◆ **Dataset entries**:

== Segment start ==

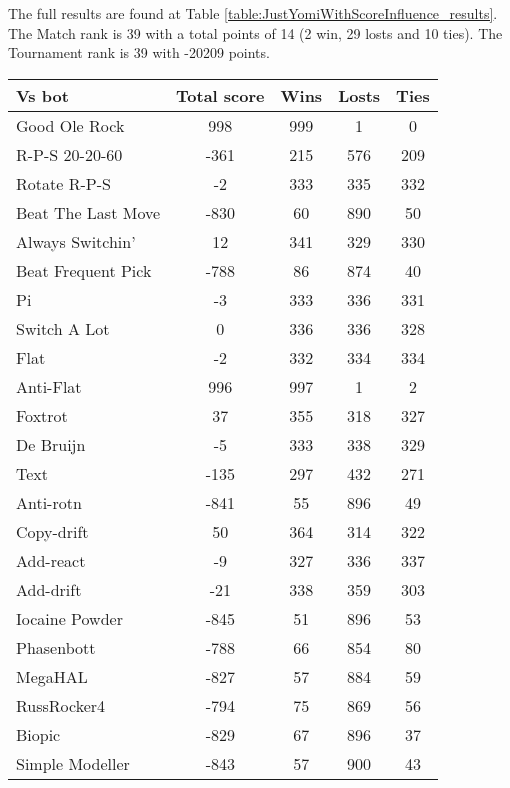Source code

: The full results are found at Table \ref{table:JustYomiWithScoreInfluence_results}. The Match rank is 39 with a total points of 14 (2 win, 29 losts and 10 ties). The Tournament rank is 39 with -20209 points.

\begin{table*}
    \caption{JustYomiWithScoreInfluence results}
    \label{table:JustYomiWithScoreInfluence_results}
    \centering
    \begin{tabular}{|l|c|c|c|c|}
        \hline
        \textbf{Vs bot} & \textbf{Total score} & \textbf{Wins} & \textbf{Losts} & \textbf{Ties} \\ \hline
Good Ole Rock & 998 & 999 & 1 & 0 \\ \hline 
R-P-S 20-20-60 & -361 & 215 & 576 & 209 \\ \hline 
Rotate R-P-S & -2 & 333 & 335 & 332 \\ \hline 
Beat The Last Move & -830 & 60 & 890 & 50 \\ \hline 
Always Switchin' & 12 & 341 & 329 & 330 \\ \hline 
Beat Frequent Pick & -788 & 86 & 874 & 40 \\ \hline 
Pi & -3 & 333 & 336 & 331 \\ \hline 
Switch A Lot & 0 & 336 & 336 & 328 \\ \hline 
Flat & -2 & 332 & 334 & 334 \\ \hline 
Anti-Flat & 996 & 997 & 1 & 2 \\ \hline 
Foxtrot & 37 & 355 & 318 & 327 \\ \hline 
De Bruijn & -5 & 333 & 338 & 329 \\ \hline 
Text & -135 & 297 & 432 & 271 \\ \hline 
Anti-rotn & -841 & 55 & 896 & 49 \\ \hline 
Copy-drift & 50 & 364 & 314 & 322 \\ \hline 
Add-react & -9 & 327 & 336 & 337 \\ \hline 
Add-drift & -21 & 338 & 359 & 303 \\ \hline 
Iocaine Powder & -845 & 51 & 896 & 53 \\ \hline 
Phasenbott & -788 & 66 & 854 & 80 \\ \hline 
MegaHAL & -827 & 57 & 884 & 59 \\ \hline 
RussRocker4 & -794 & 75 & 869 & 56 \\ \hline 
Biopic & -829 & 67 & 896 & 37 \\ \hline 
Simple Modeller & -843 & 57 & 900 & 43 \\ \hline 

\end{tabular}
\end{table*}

== Segment end ==

◆ **Assigned task**:
The lines from the one containing "Beat The Last" through the last line of the records are the answer; set them down exactly and add nothing.

◆ **Solution**:
Beat The Last Move & -830 & 60 & 890 & 50 \\ \hline 
Always Switchin' & 12 & 341 & 329 & 330 \\ \hline 
Beat Frequent Pick & -788 & 86 & 874 & 40 \\ \hline 
Pi & -3 & 333 & 336 & 331 \\ \hline 
Switch A Lot & 0 & 336 & 336 & 328 \\ \hline 
Flat & -2 & 332 & 334 & 334 \\ \hline 
Anti-Flat & 996 & 997 & 1 & 2 \\ \hline 
Foxtrot & 37 & 355 & 318 & 327 \\ \hline 
De Bruijn & -5 & 333 & 338 & 329 \\ \hline 
Text & -135 & 297 & 432 & 271 \\ \hline 
Anti-rotn & -841 & 55 & 896 & 49 \\ \hline 
Copy-drift & 50 & 364 & 314 & 322 \\ \hline 
Add-react & -9 & 327 & 336 & 337 \\ \hline 
Add-drift & -21 & 338 & 359 & 303 \\ \hline 
Iocaine Powder & -845 & 51 & 896 & 53 \\ \hline 
Phasenbott & -788 & 66 & 854 & 80 \\ \hline 
MegaHAL & -827 & 57 & 884 & 59 \\ \hline 
RussRocker4 & -794 & 75 & 869 & 56 \\ \hline 
Biopic & -829 & 67 & 896 & 37 \\ \hline 
Simple Modeller & -843 & 57 & 900 & 43 \\ \hline 

\end{tabular}
\end{table*}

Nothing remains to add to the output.